Iceland Just Priced Itself Out of the Cruise Market—And It's Costing Them BIG

5 min read
Cruise News

Iceland's new $18-per-day cruise tax is backfiring spectacularly—bookings have crashed by 50%+ through 2027. Here's why cruise ships are abandoning this once-hot destination.

Iceland Just Priced Itself Out of the Cruise Market—And It's Costing Them BIG

Remember when Iceland was the hottest cruise destination in Northern Europe? Well, that might be coming to an end faster than anyone expected.

A new tax that went into effect on January 1, 2025, is driving cruise ships away from Iceland’s stunning fjords and volcanic landscapes—and the numbers are absolutely devastating. According to Cruise Industry News, advance bookings through 2027 have plummeted by more than 50 percent at certain Icelandic ports.

Yes, you read that right. More than half of future cruise visits… gone.

The $18-Per-Day Tax That Changed Everything

Here’s what happened: Iceland introduced a new infrastructure tax requiring cruise passengers to pay 2,500 ISK (approximately $18) per day while visiting ports in the country. Government officials projected this fee would generate over $10 million in annual revenue.

Sounds reasonable, right? Fund some infrastructure improvements with tourist dollars?

The problem is that $18 per day substantially exceeds comparable fees in neighboring cruise destinations.
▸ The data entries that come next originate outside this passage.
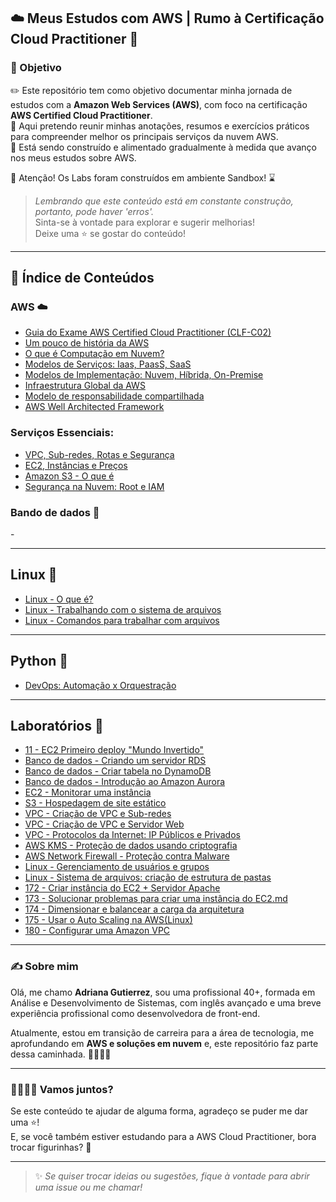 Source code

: ## ☁️ Meus Estudos com AWS | Rumo à Certificação Cloud Practitioner 🚀

### 🎯 Objetivo  

✏️ Este repositório tem como objetivo documentar minha jornada de estudos com a **Amazon Web Services (AWS)**, com foco na certificação **AWS Certified Cloud Practitioner**.  
📝 Aqui pretendo reunir minhas anotações, resumos e exercícios práticos para compreender melhor os principais serviços da nuvem AWS.  
🚧 Está sendo construído e alimentado gradualmente à medida que avanço nos meus estudos sobre AWS.  

🛑 Atenção! Os Labs foram construídos em ambiente Sandbox! ⌛

> *Lembrando que este conteúdo está em constante construção, portanto, pode haver 'erros'.*  
> Sinta-se à vontade para explorar e sugerir melhorias!  
> Deixe uma ⭐ se gostar do conteúdo!  

---

## 📒 Índice de Conteúdos

### AWS ☁️

- [Guia do Exame AWS Certified Cloud Practitioner (CLF-C02)](https://github.com/DrikaDev/Estudando-AWS-Cloud-Practitioner/blob/main/Guia%20do%20exame%20AWS%20Certified%20Cloud%20Practitioner.md)
- [Um pouco de história da AWS](https://github.com/DrikaDev/Estudando-AWS-Cloud-Practitioner/blob/main/Um%20pouco%20de%20hist%C3%B3ria.md)
- [O que é Computação em Nuvem?](https://github.com/DrikaDev/Estudando-AWS-Cloud-Practitioner/blob/main/O%20que%20%C3%A9%20computa%C3%A7%C3%A3o%20em%20nuvem.md)
- [Modelos de Serviços: Iaas, PaasS, SaaS](https://github.com/DrikaDev/Estudando-AWS-Cloud-Practitioner/blob/main/Modelos%20de%20Servi%C3%A7o%3A%20IaaS%2C%20PaaS%2C%20SaaS.md)  
- [Modelos de Implementação: Nuvem, Híbrida, On-Premise](https://github.com/DrikaDev/Estudando-AWS-Cloud-Practitioner/blob/main/Modelos%20de%20implementa%C3%A7%C3%A3o:%20nuvem,%20h%C3%ADbrida,%20on-primise.md)
- [Infraestrutura Global da AWS](https://github.com/DrikaDev/Estudando-AWS-Cloud-Practitioner/blob/main/Infraestrutura%20global%20da%20AWS.md)
- [Modelo de responsabilidade compartilhada](https://github.com/DrikaDev/Estudando-AWS-Cloud-Practitioner/blob/main/Modelo%20de%20Responsabilidade%20Compartilhada.md)
- [AWS Well Architected Framework](https://github.com/DrikaDev/Estudando-AWS-Cloud-Practitioner/blob/main/AWS%20Well-Architected%20Framework.md)

### Serviços Essenciais:

- [VPC, Sub-redes, Rotas e Segurança](https://github.com/DrikaDev/Estudando-AWS-Cloud-Practitioner/blob/main/VPC%2C%20sub-redes%2C%20rotas%20e%20seguran%C3%A7a.md)
- [EC2, Instâncias e Preços](https://github.com/DrikaDev/Estudando-AWS-Cloud-Practitioner/blob/main/EC2%2C%20Inst%C3%A2ncias%20e%20Pre%C3%A7os.md)  
- [Amazon S3 - O que é](https://github.com/DrikaDev/Estudando-AWS-Cloud-Practitioner/blob/main/Amazon%20S3%20-%20O%20que%20%C3%A9.md)  
- [Segurança na Nuvem: Root e IAM](https://github.com/DrikaDev/Estudando-AWS-Cloud-Practitioner/blob/main/Seguran%C3%A7a%20na%20Nuvem%3A%20Root%20e%20IAM.md)

### Bando de dados 🎲

-[]()

---

## Linux 🐧

- [Linux - O que é?](https://github.com/DrikaDev/Estudando-AWS-Cloud-Practitioner/blob/main/Linux%20-%20O%20que%20%C3%A9.md)
- [Linux - Trabalhando com o sistema de arquivos](https://github.com/DrikaDev/Estudando-AWS-Cloud-Practitioner/blob/main/Linux%20-%20Trabalhando%20com%20o%20sistema%20de%20arquivos.md)
- [Linux - Comandos para trabalhar com arquivos](https://github.com/DrikaDev/Estudando-AWS-Cloud-Practitioner/blob/main/Linux%20-%20Comandos%20para%20trabalhar%20com%20arquivos.md)

---

## Python 🐍

- [DevOps: Automação x Orquestração](https://github.com/DrikaDev/Estudando-AWS-Cloud-Practitioner/blob/main/DevOps%20-%20Automa%C3%A7%C3%A3o%20x%20Orquestra%C3%A7%C3%A3o.md)

---

## Laboratórios 🧪

- [11 - EC2 Primeiro deploy "Mundo Invertido"](https://github.com/DrikaDev/Estudando-AWS-Cloud-Practitioner/blob/main/Lab%2011%20-%20EC2%20Primeiro%20deploy.md)
- [Banco de dados - Criando um servidor RDS](https://github.com/DrikaDev/Estudando-AWS-Cloud-Practitioner/blob/main/Lab%20-%20Criando%20um%20servidor%20de%20banco%20de%20dados%20RDS.md)
- [Banco de dados - Criar tabela no DynamoDB](https://github.com/DrikaDev/Estudando-AWS-Cloud-Practitioner/blob/main/Lab%20-%20Criar%20tabela%20no%20DynamoDB.md)
- [Banco de dados - Introdução ao Amazon Aurora](https://github.com/DrikaDev/Estudando-AWS-Cloud-Practitioner/blob/main/Lab%20-%20Introdu%C3%A7%C3%A3o%20ao%20Amazon%20Aurora.md)
- [EC2 - Monitorar uma instância](https://github.com/DrikaDev/Estudando-AWS-Cloud-Practitioner/blob/main/Lab%20-%20Monitorar%20uma%20inst%C3%A2ncia%20do%20EC2.md)
- [S3 - Hospedagem de site estático](https://github.com/DrikaDev/Estudando-AWS-Cloud-Practitioner/blob/main/S3%20-%20Lab.%20Hospedar%20um%20Site%20Est%C3%A1tico.md)  
- [VPC - Criação de VPC e Sub-redes](https://github.com/DrikaDev/Estudando-AWS-Cloud-Practitioner/blob/main/Lab%20-%20Criar%20VPC%20e%20sub-redes.md) 
- [VPC - Criação de VPC e Servidor Web](https://github.com/DrikaDev/Estudando-AWS-Cloud-Practitioner/blob/main/Lab%20-%20Criar%20uma%20VPC%20e%20iniciar%20um%20servidor%20Web.md) 
- [VPC - Protocolos da Internet: IP Públicos e Privados](https://github.com/DrikaDev/Estudando-AWS-Cloud-Practitioner/blob/main/Lab%20-%20Protocolos%20da%20Internet%20-%20enderecos%20IP%20publicos%20e%20privados.md)
- [AWS KMS - Proteção de dados usando criptografia](https://github.com/DrikaDev/Estudando-AWS-Cloud-Practitioner/blob/main/Lab%20-%20Prote%C3%A7%C3%A3o%20de%20dados%20usando%20criptografia.md)
- [AWS Network Firewall - Proteção contra Malware](https://github.com/DrikaDev/Estudando-AWS-Cloud-Practitioner/blob/main/Lab%20-%20Prote%C3%A7%C3%A3o%20contra%20malware.md)
- [Linux - Gerenciamento de usuários e grupos](https://github.com/DrikaDev/Estudando-AWS-Cloud-Practitioner/blob/main/Lab%20-%20Gerenciamento%20de%20usu%C3%A1rios%20e%20grupos.md)
- [Linux - Sistema de arquivos: criação de estrutura de pastas](https://github.com/DrikaDev/Estudando-AWS-Cloud-Practitioner/blob/main/Lab%20-%20Cria%C3%A7%C3%A3o%20de%20estrutura%20de%20pastas.md)
- [172 - Criar instância do EC2 + Servidor Apache](https://github.com/DrikaDev/Estudando-AWS-Cloud-Practitioner/blob/main/Lab%20172%20-%20Criar%20instancia%20do%20EC2%20+%20Servidor%20Apache.md)
- [173 - Solucionar problemas para criar uma instância do EC2.md](https://github.com/DrikaDev/Estudando-AWS-Cloud-Practitioner/blob/main/Lab%20173%20-%20Solucionar%20problemas%20para%20criar%20uma%20inst%C3%A2ncia%20do%20EC2.md#%C3%ADndice)
- [174 - Dimensionar e balancear a carga da arquitetura](https://github.com/DrikaDev/Estudando-AWS-Cloud-Practitioner/blob/main/Lab%20174%20-%20Dimensionar%20e%20balancear%20a%20carga%20da%20arquitetura.md)
- [175 - Usar o Auto Scaling na AWS(Linux)](https://github.com/DrikaDev/Estudando-AWS-Cloud-Practitioner/blob/main/Lab%20175%20-%20Usar%20o%20Auto%20Scaling%20na%20AWS.md)
- [180 - Configurar uma Amazon VPC](https://github.com/DrikaDev/Estudando-AWS-Cloud-Practitioner/blob/main/Lab%20180%20-%20Configurar%20uma%20Amazon%20VPC.md)

---

### ✍️ Sobre mim

Olá, me chamo **Adriana Gutierrez**, sou uma profissional 40+, formada em Análise e Desenvolvimento de Sistemas, com inglês avançado e uma breve experiência profissional como desenvolvedora de front-end. 

Atualmente, estou em transição de carreira para a área de tecnologia, me aprofundando em **AWS e soluções em nuvem** e, este repositório faz parte dessa caminhada. 🚶🏻‍♀️‍➡️

---

### 🫱🏻‍🫲🏼 Vamos juntos?

Se este conteúdo te ajudar de alguma forma, agradeço se puder me dar uma ⭐!  
E, se você também estiver estudando para a AWS Cloud Practitioner, bora trocar figurinhas? 🤩

---

> ✨ *Se quiser trocar ideias ou sugestões, fique à vontade para abrir uma issue ou me chamar!*  
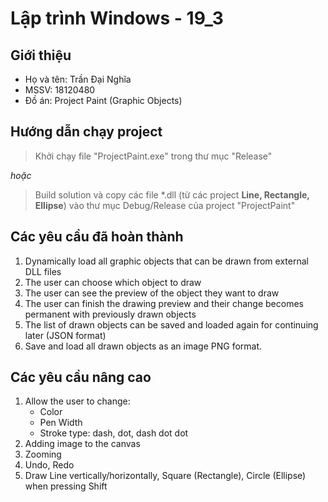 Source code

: # Lập trình Windows - 19_3

## Giới thiệu

-   Họ và tên: Trần Đại Nghĩa
-   MSSV: 18120480
-   Đồ án: Project Paint (Graphic Objects)

## Hướng dẫn chạy project

> Khởi chạy file "ProjectPaint.exe" trong thư mục "Release"

_hoặc_

> Build solution và copy các file \*.dll (từ các project **Line, Rectangle, Ellipse**) vào thư mục Debug/Release của project "ProjectPaint"

## Các yêu cầu đã hoàn thành

1. Dynamically load all graphic objects that can be drawn from external DLL files
2. The user can choose which object to draw
3. The user can see the preview of the object they want to draw
4. The user can finish the drawing preview and their change becomes permanent with previously drawn objects
5. The list of drawn objects can be saved and loaded again for continuing later (JSON format)
6. Save and load all drawn objects as an image PNG format.

## Các yêu cầu nâng cao

1. Allow the user to change:
    - Color
    - Pen Width
    - Stroke type: dash, dot, dash dot dot
2. Adding image to the canvas
3. Zooming
4. Undo, Redo
5. Draw Line vertically/horizontally, Square (Rectangle), Circle (Ellipse) when pressing Shift
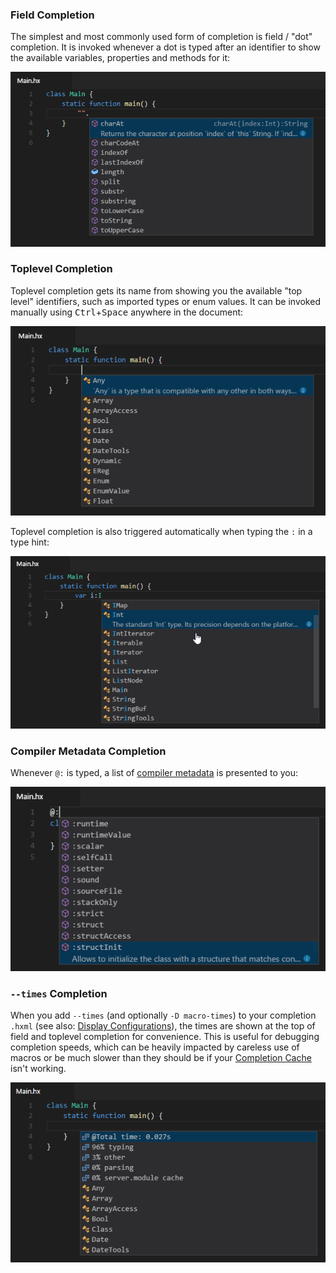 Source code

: ### Field Completion

The simplest and most commonly used form of completion is field / "dot" completion. It is invoked whenever a dot is typed after an identifier to show the available variables, properties and methods for it:

![](images/completion/field.png)

### Toplevel Completion

Toplevel completion gets its name from showing you the available "top level" identifiers, such as imported types or enum values. It can be invoked manually using <kbd>Ctrl</kbd>+<kbd>Space</kbd> anywhere in the document:

![](images/completion/toplevel.png)

Toplevel completion is also triggered automatically when typing the `:` in a type hint:

![](images/completion/type-hint.png)

### Compiler Metadata Completion

Whenever `@:` is typed, a list of [compiler metadata](https://haxe.org/manual/cr-metadata.html) is presented to you:

![](images/completion/metadata.png)

### `--times` Completion

When you add `--times` (and optionally `-D macro-times`) to your completion `.hxml` (see also: [Display Configurations](/vshaxe/vshaxe/wiki/Configuration#display-configurations-and-display-server)), the times are shown at the top of field and toplevel completion for convenience. This is useful for debugging completion speeds, which can be heavily impacted by careless use of macros or be much slower than they should be if your [Completion Cache](/vshaxe/vshaxe/wiki/Completion-Cache) isn't working.

![](images/completion/times.png)
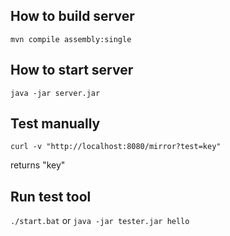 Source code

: ## How to build server
`mvn compile assembly:single`

## How to start server
`java -jar server.jar`

## Test manually 
`curl -v "http://localhost:8080/mirror?test=key"`

returns "key"

## Run test tool
`./start.bat` or `java -jar tester.jar hello ` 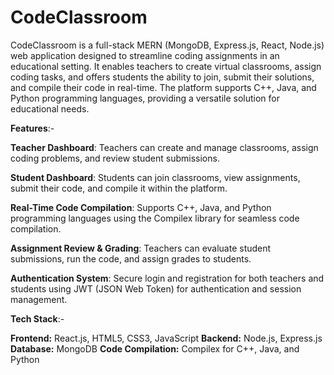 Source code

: # CodeClassroom
CodeClassroom is a full-stack MERN (MongoDB, Express.js, React, Node.js) web application designed to streamline coding assignments in an educational setting. It enables teachers to create virtual classrooms, assign coding tasks, and offers students the ability to join, submit their solutions, and compile their code in real-time. The platform supports C++, Java, and Python programming languages, providing a versatile solution for educational needs.

**Features**:-

**Teacher Dashboard**:
Teachers can create and manage classrooms, assign coding problems, and review student submissions.

**Student Dashboard**:
Students can join classrooms, view assignments, submit their code, and compile it within the platform.

**Real-Time Code Compilation**:
Supports C++, Java, and Python programming languages using the Compilex library for seamless code compilation.

**Assignment Review & Grading**:
Teachers can evaluate student submissions, run the code, and assign grades to students.

**Authentication System**:
Secure login and registration for both teachers and students using JWT (JSON Web Token) for authentication and session management.

**Tech Stack**:-

**Frontend:** React.js, HTML5, CSS3, JavaScript
**Backend:** Node.js, Express.js
**Database:** MongoDB
**Code Compilation:** Compilex for C++, Java, and Python
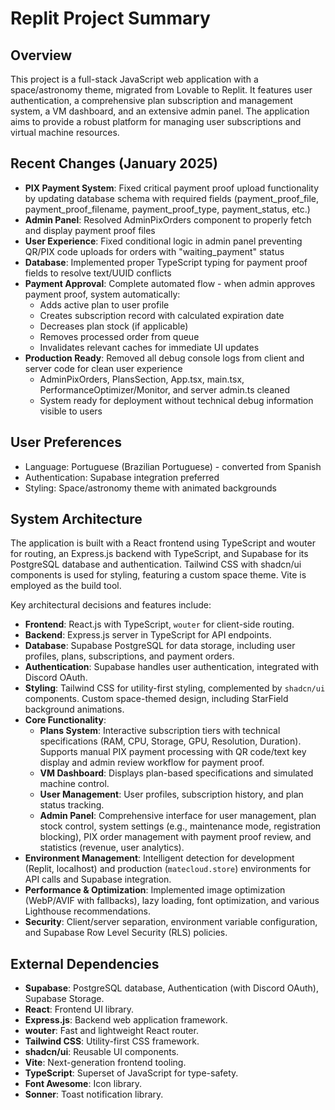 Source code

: # Replit Project Summary

## Overview
This project is a full-stack JavaScript web application with a space/astronomy theme, migrated from Lovable to Replit. It features user authentication, a comprehensive plan subscription and management system, a VM dashboard, and an extensive admin panel. The application aims to provide a robust platform for managing user subscriptions and virtual machine resources.

## Recent Changes (January 2025)
- **PIX Payment System**: Fixed critical payment proof upload functionality by updating database schema with required fields (payment_proof_file, payment_proof_filename, payment_proof_type, payment_status, etc.)
- **Admin Panel**: Resolved AdminPixOrders component to properly fetch and display payment proof files
- **User Experience**: Fixed conditional logic in admin panel preventing QR/PIX code uploads for orders with "waiting_payment" status
- **Database**: Implemented proper TypeScript typing for payment proof fields to resolve text/UUID conflicts
- **Payment Approval**: Complete automated flow - when admin approves payment proof, system automatically:
  - Adds active plan to user profile
  - Creates subscription record with calculated expiration date
  - Decreases plan stock (if applicable)
  - Removes processed order from queue
  - Invalidates relevant caches for immediate UI updates
- **Production Ready**: Removed all debug console logs from client and server code for clean user experience
  - AdminPixOrders, PlansSection, App.tsx, main.tsx, PerformanceOptimizer/Monitor, and server admin.ts cleaned
  - System ready for deployment without technical debug information visible to users

## User Preferences
- Language: Portuguese (Brazilian Portuguese) - converted from Spanish
- Authentication: Supabase integration preferred
- Styling: Space/astronomy theme with animated backgrounds

## System Architecture
The application is built with a React frontend using TypeScript and wouter for routing, an Express.js backend with TypeScript, and Supabase for its PostgreSQL database and authentication. Tailwind CSS with shadcn/ui components is used for styling, featuring a custom space theme. Vite is employed as the build tool.

Key architectural decisions and features include:
- **Frontend**: React.js with TypeScript, `wouter` for client-side routing.
- **Backend**: Express.js server in TypeScript for API endpoints.
- **Database**: Supabase PostgreSQL for data storage, including user profiles, plans, subscriptions, and payment orders.
- **Authentication**: Supabase handles user authentication, integrated with Discord OAuth.
- **Styling**: Tailwind CSS for utility-first styling, complemented by `shadcn/ui` components. Custom space-themed design, including StarField background animations.
- **Core Functionality**:
    - **Plans System**: Interactive subscription tiers with technical specifications (RAM, CPU, Storage, GPU, Resolution, Duration). Supports manual PIX payment processing with QR code/text key display and admin review workflow for payment proof.
    - **VM Dashboard**: Displays plan-based specifications and simulated machine control.
    - **User Management**: User profiles, subscription history, and plan status tracking.
    - **Admin Panel**: Comprehensive interface for user management, plan stock control, system settings (e.g., maintenance mode, registration blocking), PIX order management with payment proof review, and statistics (revenue, user analytics).
- **Environment Management**: Intelligent detection for development (Replit, localhost) and production (`matecloud.store`) environments for API calls and Supabase integration.
- **Performance & Optimization**: Implemented image optimization (WebP/AVIF with fallbacks), lazy loading, font optimization, and various Lighthouse recommendations.
- **Security**: Client/server separation, environment variable configuration, and Supabase Row Level Security (RLS) policies.

## External Dependencies
- **Supabase**: PostgreSQL database, Authentication (with Discord OAuth), Supabase Storage.
- **React**: Frontend UI library.
- **Express.js**: Backend web application framework.
- **wouter**: Fast and lightweight React router.
- **Tailwind CSS**: Utility-first CSS framework.
- **shadcn/ui**: Reusable UI components.
- **Vite**: Next-generation frontend tooling.
- **TypeScript**: Superset of JavaScript for type-safety.
- **Font Awesome**: Icon library.
- **Sonner**: Toast notification library. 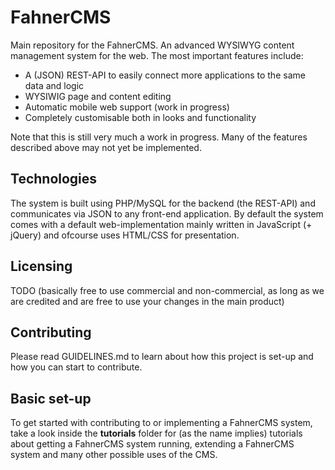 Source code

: # FahnerCMS

Main repository for the FahnerCMS. An advanced WYSIWYG content management system for the web. The most important features include:

* A (JSON) REST-API to easily connect more applications to the same data and logic
* WYSIWIG page and content editing
* Automatic mobile web support (work in progress)
* Completely customisable both in looks and functionality

Note that this is still very much a work in progress. Many of the features described above may not yet be implemented.

## Technologies

The system is built using PHP/MySQL for the backend (the REST-API) and communicates via JSON to any front-end application.
By default the system comes with a default web-implementation mainly written in JavaScript (+ jQuery) and ofcourse uses HTML/CSS for presentation.

## Licensing

TODO (basically free to use commercial and non-commercial, as long as we are credited and are free to use your changes in the main product)

## Contributing

Please read GUIDELINES.md to learn about how this project is set-up and how you can start to contribute.

## Basic set-up

To get started with contributing to or implementing a FahnerCMS system, take a look inside the __tutorials__ folder for
(as the name implies) tutorials about getting a FahnerCMS system running, extending a FahnerCMS system and many other 
possible uses of the CMS.

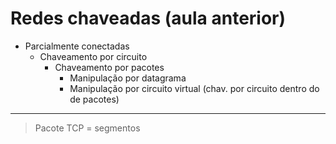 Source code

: # Redes chaveadas (aula anterior)
- Parcialmente conectadas
	- Chaveamento por circuito
		- Chaveamento por pacotes
			- Manipulação por datagrama
			- Manipulação por circuito virtual (chav. por circuito dentro do de pacotes)

--- 
> Pacote TCP  = segmentos
<!--stackedit_data:
eyJoaXN0b3J5IjpbLTE0NjU4OTcwNzAsLTEwODQzMTMzNzddfQ
==
--> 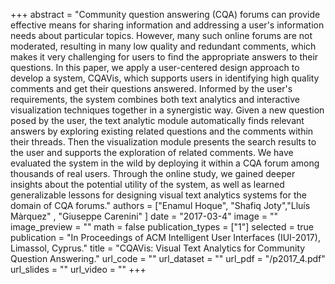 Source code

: +++
abstract = "Community question answering (CQA) forums can provide effective means for sharing information and addressing a user's information needs about particular topics. However, many such online forums are not moderated, resulting in many low quality and redundant comments, which makes it very challenging for users to find the appropriate answers to their questions. In this paper, we apply a user-centered design approach to develop a system, CQAVis, which supports users in identifying high quality comments and get their questions answered. Informed by the user's requirements, the system combines both text analytics and interactive visualization techniques together in a synergistic way. Given a new question posed by the user, the text analytic module automatically finds relevant answers by exploring existing related questions and the comments within their threads. Then the visualization module presents the search results to the user and supports the exploration of related comments. We have evaluated the system in the wild by deploying it within a CQA forum among thousands of real users. Through the online study, we gained deeper insights about the potential utility of the system, as well as learned generalizable lessons for designing visual text analytics systems for the domain of CQA forums." 
authors = ["Enamul Hoque", "Shafiq Joty","Lluís Màrquez" , "Giuseppe Carenini" ]
date = "2017-03-4"
image = ""
image_preview = ""
math = false
publication_types = ["1"]
selected = true
publication = "In Proceedings of ACM Intelligent User Interfaces (IUI-2017), Limassol, Cyprus."
title = "CQAVis: Visual Text Analytics for Community Question Answering."
url_code = ""
url_dataset = ""
url_pdf = "/p2017_4.pdf"
url_slides = ""
url_video = ""
+++


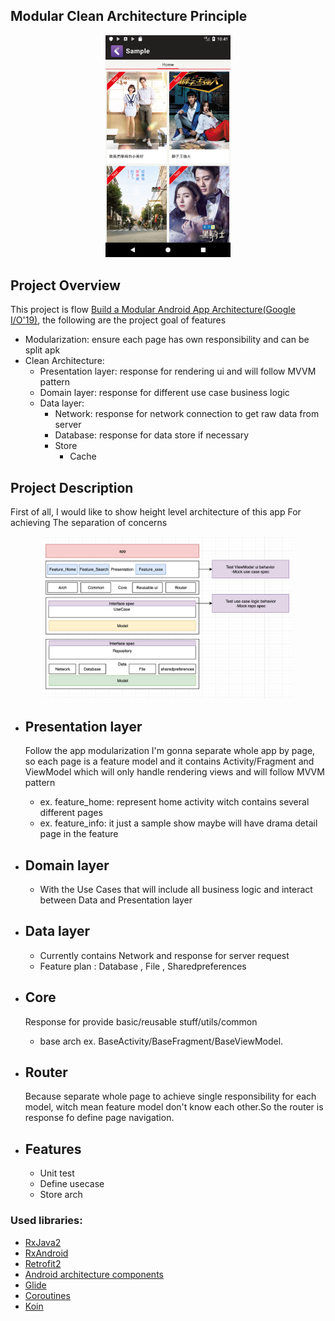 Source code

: ## Modular Clean Architecture Principle
<p align="center">
<img src="Screenshot_home.png" width="200"/>
</p>


## Project Overview

This project is flow [Build a Modular Android App Architecture(Google I/O'19)](https://www.youtube.com/watch?v=PZBg5DIzNww), the following are the project goal of features  
- Modularization: ensure each page has own responsibility and can be split apk 
- Clean Architecture: 
    - Presentation layer: response for rendering ui and will follow MVVM pattern
    - Domain layer: response for different use case business logic 
    - Data layer:
        - Network: response for network connection to get raw data from server 
        - Database: response for data store if necessary
        - Store 
            - Cache 
           


## Project Description

First of all, I would like to show height level architecture of this app For achieving The separation of concerns 

<p align="center">
<img src="height_level_architecture.png" alt="" width="400"/>
</p>

- ## Presentation layer 
    Follow the app modularization 
    I'm gonna separate whole app by page, so each page is a feature model and it contains Activity/Fragment and ViewModel which will only handle rendering views and will follow MVVM pattern
    - ex. feature_home: represent home activity witch contains several different pages
    - ex. feature_info: it just a sample show maybe will have drama detail page in the feature

- ## Domain layer 
    - With the Use Cases that will include all business logic and interact between Data and Presentation layer 

- ## Data layer 
    - Currently contains Network and response for server request
    - Feature plan : Database , File , Sharedpreferences
  
- ## Core
     Response for provide basic/reusable stuff/utils/common  
     - base arch ex. BaseActivity/BaseFragment/BaseViewModel.
        
- ## Router
     Because separate whole page to achieve single responsibility for each model, witch mean feature model don't know each other.So the router is response fo define page navigation.

- ## Features
     - Unit test
     - Define usecase 
     - Store arch 

### Used libraries: ###
- [RxJava2](https://github.com/ReactiveX/RxJava)
- [RxAndroid](https://github.com/ReactiveX/RxAndroid)
- [Retrofit2](https://github.com/square/retrofit)
- [Android architecture components](https://developer.android.com/topic/libraries/architecture/index.html)
- [Glide](https://github.com/bumptech/glide)
- [Coroutines](https://github.com/Kotlin/kotlinx.coroutinese)
- [Koin](https://github.com/InsertKoinIO/koin)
And cruise lines—already operating on tight margins and fierce competition—are doing exactly what you’d expect: they’re taking their ships (and their passengers’ money) elsewhere.

Rural Communities Are Getting Crushed

While Reykjavik might weather this storm thanks to its status as Iceland’s capital and primary port, it’s the smaller, rural communities that are facing an economic crisis.

These tourism-dependent towns relied on cruise ship visits to sustain local businesses, restaurants, tour operators, and shops. Now they’re watching those ships literally sail past their shores to ports in Norway, the Faroe Islands, and Greenland instead.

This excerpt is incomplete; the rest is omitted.